EXERCISE OBJECTIVE: Once the line containing "- [with Sprints, without" has been written out, stop; until then, restate each line of the entries below word for word from the first.

[Data items]
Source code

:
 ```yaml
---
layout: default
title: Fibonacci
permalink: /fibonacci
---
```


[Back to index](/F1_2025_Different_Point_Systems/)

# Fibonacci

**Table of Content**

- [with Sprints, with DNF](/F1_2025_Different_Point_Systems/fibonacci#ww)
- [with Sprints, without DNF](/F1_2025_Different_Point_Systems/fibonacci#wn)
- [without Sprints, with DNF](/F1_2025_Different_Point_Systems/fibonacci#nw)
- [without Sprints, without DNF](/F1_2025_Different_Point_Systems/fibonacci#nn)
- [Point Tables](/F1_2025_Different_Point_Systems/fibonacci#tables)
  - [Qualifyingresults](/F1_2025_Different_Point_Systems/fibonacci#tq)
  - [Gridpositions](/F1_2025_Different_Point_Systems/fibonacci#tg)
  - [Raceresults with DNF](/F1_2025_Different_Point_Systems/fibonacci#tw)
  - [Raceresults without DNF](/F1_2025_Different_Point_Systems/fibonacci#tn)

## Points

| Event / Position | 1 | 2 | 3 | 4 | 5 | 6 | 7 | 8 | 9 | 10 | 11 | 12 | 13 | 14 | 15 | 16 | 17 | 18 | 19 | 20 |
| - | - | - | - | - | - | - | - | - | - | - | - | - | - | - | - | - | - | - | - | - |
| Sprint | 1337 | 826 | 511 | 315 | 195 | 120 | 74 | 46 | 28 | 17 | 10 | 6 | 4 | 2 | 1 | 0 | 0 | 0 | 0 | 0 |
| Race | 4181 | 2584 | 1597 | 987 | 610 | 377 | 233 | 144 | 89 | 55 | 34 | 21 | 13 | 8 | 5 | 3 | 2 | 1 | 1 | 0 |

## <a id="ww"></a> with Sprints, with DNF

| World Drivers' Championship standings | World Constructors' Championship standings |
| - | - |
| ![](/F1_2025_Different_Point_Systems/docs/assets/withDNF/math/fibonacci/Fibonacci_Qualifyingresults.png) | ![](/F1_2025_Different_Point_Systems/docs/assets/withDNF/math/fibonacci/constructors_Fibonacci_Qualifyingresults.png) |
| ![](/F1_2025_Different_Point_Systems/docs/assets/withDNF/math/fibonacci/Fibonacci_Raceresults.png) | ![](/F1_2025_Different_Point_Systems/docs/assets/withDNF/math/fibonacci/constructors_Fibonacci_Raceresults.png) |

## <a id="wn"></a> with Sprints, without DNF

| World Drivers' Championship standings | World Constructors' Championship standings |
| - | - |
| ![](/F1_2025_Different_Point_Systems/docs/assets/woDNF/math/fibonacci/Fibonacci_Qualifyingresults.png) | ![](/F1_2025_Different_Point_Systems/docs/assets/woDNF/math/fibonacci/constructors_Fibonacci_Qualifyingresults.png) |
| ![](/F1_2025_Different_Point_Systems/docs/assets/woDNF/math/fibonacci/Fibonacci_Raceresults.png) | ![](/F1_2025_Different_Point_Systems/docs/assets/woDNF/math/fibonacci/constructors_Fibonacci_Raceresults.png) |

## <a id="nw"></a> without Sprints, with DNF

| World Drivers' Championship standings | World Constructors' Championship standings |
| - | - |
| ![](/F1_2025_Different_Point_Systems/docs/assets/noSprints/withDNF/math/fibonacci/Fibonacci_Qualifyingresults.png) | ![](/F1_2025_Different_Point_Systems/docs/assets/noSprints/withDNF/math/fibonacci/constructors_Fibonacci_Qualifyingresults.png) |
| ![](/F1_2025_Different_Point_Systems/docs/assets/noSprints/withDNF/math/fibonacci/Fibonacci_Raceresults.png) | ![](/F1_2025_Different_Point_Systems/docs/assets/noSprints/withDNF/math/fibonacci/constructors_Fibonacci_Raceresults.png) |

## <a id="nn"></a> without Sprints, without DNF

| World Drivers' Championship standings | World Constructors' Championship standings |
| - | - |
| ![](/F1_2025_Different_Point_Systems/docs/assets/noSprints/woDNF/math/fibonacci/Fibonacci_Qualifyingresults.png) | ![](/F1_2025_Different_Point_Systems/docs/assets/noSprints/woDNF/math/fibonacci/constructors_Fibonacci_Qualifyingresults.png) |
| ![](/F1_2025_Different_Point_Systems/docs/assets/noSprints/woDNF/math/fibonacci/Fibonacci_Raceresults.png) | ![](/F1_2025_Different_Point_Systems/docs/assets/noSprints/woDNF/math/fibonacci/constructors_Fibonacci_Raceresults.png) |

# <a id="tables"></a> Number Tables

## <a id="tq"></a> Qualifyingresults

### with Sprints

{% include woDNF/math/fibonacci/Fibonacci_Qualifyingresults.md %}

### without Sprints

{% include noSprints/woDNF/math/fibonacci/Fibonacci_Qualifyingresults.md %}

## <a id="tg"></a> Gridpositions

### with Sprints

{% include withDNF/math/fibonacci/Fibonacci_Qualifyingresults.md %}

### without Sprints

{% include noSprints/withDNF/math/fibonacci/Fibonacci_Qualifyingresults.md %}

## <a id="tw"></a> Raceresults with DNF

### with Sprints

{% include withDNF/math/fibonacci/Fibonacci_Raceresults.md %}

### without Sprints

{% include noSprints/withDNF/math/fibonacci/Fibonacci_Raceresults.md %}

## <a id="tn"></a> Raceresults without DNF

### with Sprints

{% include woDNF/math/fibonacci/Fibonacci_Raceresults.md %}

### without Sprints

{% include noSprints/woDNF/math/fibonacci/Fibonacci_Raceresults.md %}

SOLUTION FOR THIS PROBLEM:
Source code

:
 ```yaml
---
layout: default
title: Fibonacci
permalink: /fibonacci
---
```


[Back to index](/F1_2025_Different_Point_Systems/)

# Fibonacci

**Table of Content**

- [with Sprints, with DNF](/F1_2025_Different_Point_Systems/fibonacci#ww)
- [with Sprints, without DNF](/F1_2025_Different_Point_Systems/fibonacci#wn)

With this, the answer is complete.